Djokovic beat him in straight sets in the Australian Open final, lost in straight sets in New York and then won their best match yet in Paris. It would be no surprise if they met once more this year at the ATP Finals in Turin, Italy, which will begin on Sunday on another indoor hardcourt.
They have become increasingly comfortable with each other and even trained together recently near their Monte Carlo residences: a rare occasion for a No. 1 and No. 2 player. Their meeting at the net after Sunday’s final was full of warmth despite Medvedev’s disappointment, and Djokovic has perhaps never applauded an opponent’s winners as often as he did for Medvedev’s in Paris. That was in part because the level was so high, particularly when they were locked in baseline exchanges that both were able to extend far beyond the norm with their extraordinary defensive skills.
“He’s probably my biggest rival in tennis at the moment,” Djokovic said.

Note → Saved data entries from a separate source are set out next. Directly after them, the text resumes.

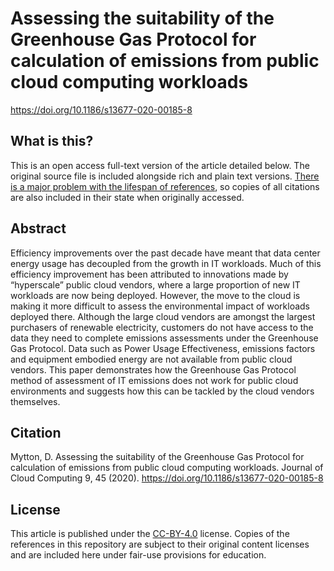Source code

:# Assessing the suitability of the Greenhouse Gas Protocol for calculation of emissions from public cloud computing workloads
https://doi.org/10.1186/s13677-020-00185-8

## What is this?
This is an open access full-text version of the article detailed below. The original source file is included alongside rich and plain text versions. [There is a major problem with the lifespan of references](https://davidmytton.blog/dead-references/), so copies of all citations are also included in their state when originally accessed.

## Abstract
Efficiency improvements over the past decade have meant that data center energy usage has decoupled from the growth in IT workloads. Much of this efficiency improvement has been attributed to innovations made by “hyperscale” public cloud vendors, where a large proportion of new IT workloads are now being deployed. However, the move to the cloud is making it more difficult to assess the environmental impact of workloads deployed there. Although the large cloud vendors are amongst the largest purchasers of renewable electricity, customers do not have access to the data they need to complete emissions assessments under the Greenhouse Gas Protocol. Data such as Power Usage Effectiveness, emissions factors and equipment embodied energy are not available from public cloud vendors. This paper demonstrates how the Greenhouse Gas Protocol method of assessment of IT emissions does not work for public cloud environments and suggests how this can be tackled by the cloud vendors themselves.

## Citation
Mytton, D. Assessing the suitability of the Greenhouse Gas Protocol for calculation of emissions from public cloud computing workloads. Journal of Cloud Computing 9, 45 (2020). https://doi.org/10.1186/s13677-020-00185-8

## License
This article is published under the [CC-BY-4.0](https://creativecommons.org/licenses/by/4.0/) license. Copies of the references in this repository are subject to their original content licenses and are included here under fair-use provisions for education.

The question is whether either of them will make the long trip to Melbourne for the Australian Open, where the state government of Victoria has indicated that players will be required to be fully vaccinated for Covid-19. According to the ATP Tour, 25 percent of the top 100 singles players remain unvaccinated. Djokovic, who contracted the coronavirus in 2020, and Medvedev have declined to disclose whether they are vaccinated. Both said in Paris that they would decide whether to play the Australian Open after the tournament made its formal policy clear.
“I don’t want to be part of the stories about the assumptions and what ifs,” Djokovic said. “When the official conditions and requirements to travel to Australia and play in Australia are out, then obviously I will see what I personally do with that, and also the bigger group of the players. Because the situation is obviously different in Australia than most parts of the world.”
The announcement is imminent, according to Tennis Australia, which will officially launch the tournament next week with tickets going on sale on Nov. 19.
Skipping the trip would be no small sacrifice for Djokovic, who is in pursuit of a 21st Grand Slam singles title to break his three-way tie with Federer and Nadal. Djokovic, a nine-time Australian Open champion, has won nearly half of his majors on the hardcourts in Melbourne. Though he remains No. 1 after another brilliant and resilient season, he can sense the pressure from below from Medvedev, 25, and his peer group, who have no children in tow just yet.
“He’s the leader of the next generation,” Djokovic said. “They are already there, and they are challenging the three of us old guys, and we’re going to try to hang in there.”